Work is defined as $$W=\int\vec{F}\cdot\mathrm{d}\vec{s}.\hspace{1in}(1)$$ The relationship for torque and work which states $$W=\int\vec{\tau}\cdot\mathrm{d}\vec{\theta}\hspace{1in}(2)$$
is only true if the particle experiencing the torque is at a constant distance from the axial point, i.e., rigid body rotation or circular orbits. Derivations which develop equation (2) are assuming circular motion.
That is not the case here. The meteor is getting closer to the origin (the point chosen for torque calculations). To account for the change in distance one must add a term to equation (2), $$W_r=\int\vec{F}\cdot\hat{r}\mathrm{d}r.\hspace{1in}(3)$$
Edit
For this problem the $x$ cooridinate is fixed at $X$, but $y$ is changing. So we can write $$r=\frac{X}{\cos\theta}.\hspace{1in}(4)$$
$\theta$ is the angle with respect to the horizontal ($x$-axis).

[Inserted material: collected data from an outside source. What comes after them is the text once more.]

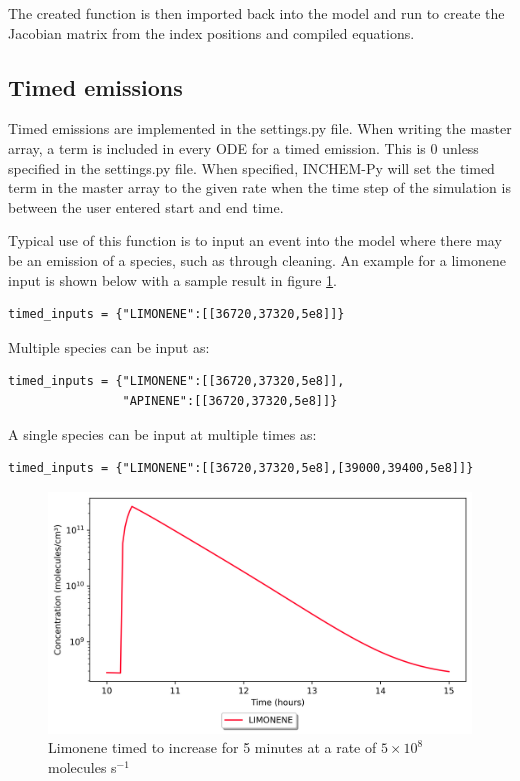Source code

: \documentclass[a4paper]{refart}
\begin{document}
The created function is then imported back into the model and run to create the Jacobian matrix from the index positions and compiled equations.

\subsection{Timed emissions}\label{timed emissions, implementation}
Timed emissions are implemented in the settings.py file.  When writing the master array, a term is included in every ODE for a timed emission. This is 0 unless specified in the settings.py file. When specified, INCHEM-Py will set the timed term in the master array to the given rate when the time step of the simulation is between the user entered start and end time. 

Typical use of this function is to input an event into the model where there may be an emission of a species, such as through cleaning. An example for a limonene input is shown below with a sample result in figure \ref{fig:timed_limonene}. 

\begin{verbatim}
timed_inputs = {"LIMONENE":[[36720,37320,5e8]]}    
\end{verbatim}

Multiple species can be input as:
\begin{verbatim}
timed_inputs = {"LIMONENE":[[36720,37320,5e8]],
                "APINENE":[[36720,37320,5e8]]}
\end{verbatim}

A single species can be input at multiple times as:
\begin{verbatim}
timed_inputs = {"LIMONENE":[[36720,37320,5e8],[39000,39400,5e8]]} 
\end{verbatim}

\clearpage
\begin{figure}[h!]
    \centering
    \includegraphics[width=\textwidth]{timed_limonene.png}
    \caption{Limonene timed to increase for 5 minutes at a rate of $5\times10^8$ molecules s$^{-1}$}
    \label{fig:timed_limonene}
\end{figure}
\end{document}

We also note that $\vec{F}$ makes an angle $\pi/2 - \theta$ with the $\hat{r}$ so $$\vec{F}\cdot\hat{r}=F\sin\theta.\hspace{1in}(5)$$
From (4) we can determine d$r$: $$\mathrm{d}r=\frac{X\sin\theta}{\cos^2\theta}\mathrm{d}\theta.$$
Now we can put all the pieces together for (3) and integrate from $\theta_1$ to $\theta_2$ and see that (2)+(3) gives the same result as (1). I'll leave the details of the integrals to the curious person, but it does work out properly.
End Edit
If one considers elliptical planetary orbits, this makes sense: the kinetic energy of the satellite or planet or moon is increasing and decreasing which means work is being done, but the torque is zero which means equation (2) gives zero. The work being done is done by the radial component of the attractive force as the object moves toward or away from the attractive center.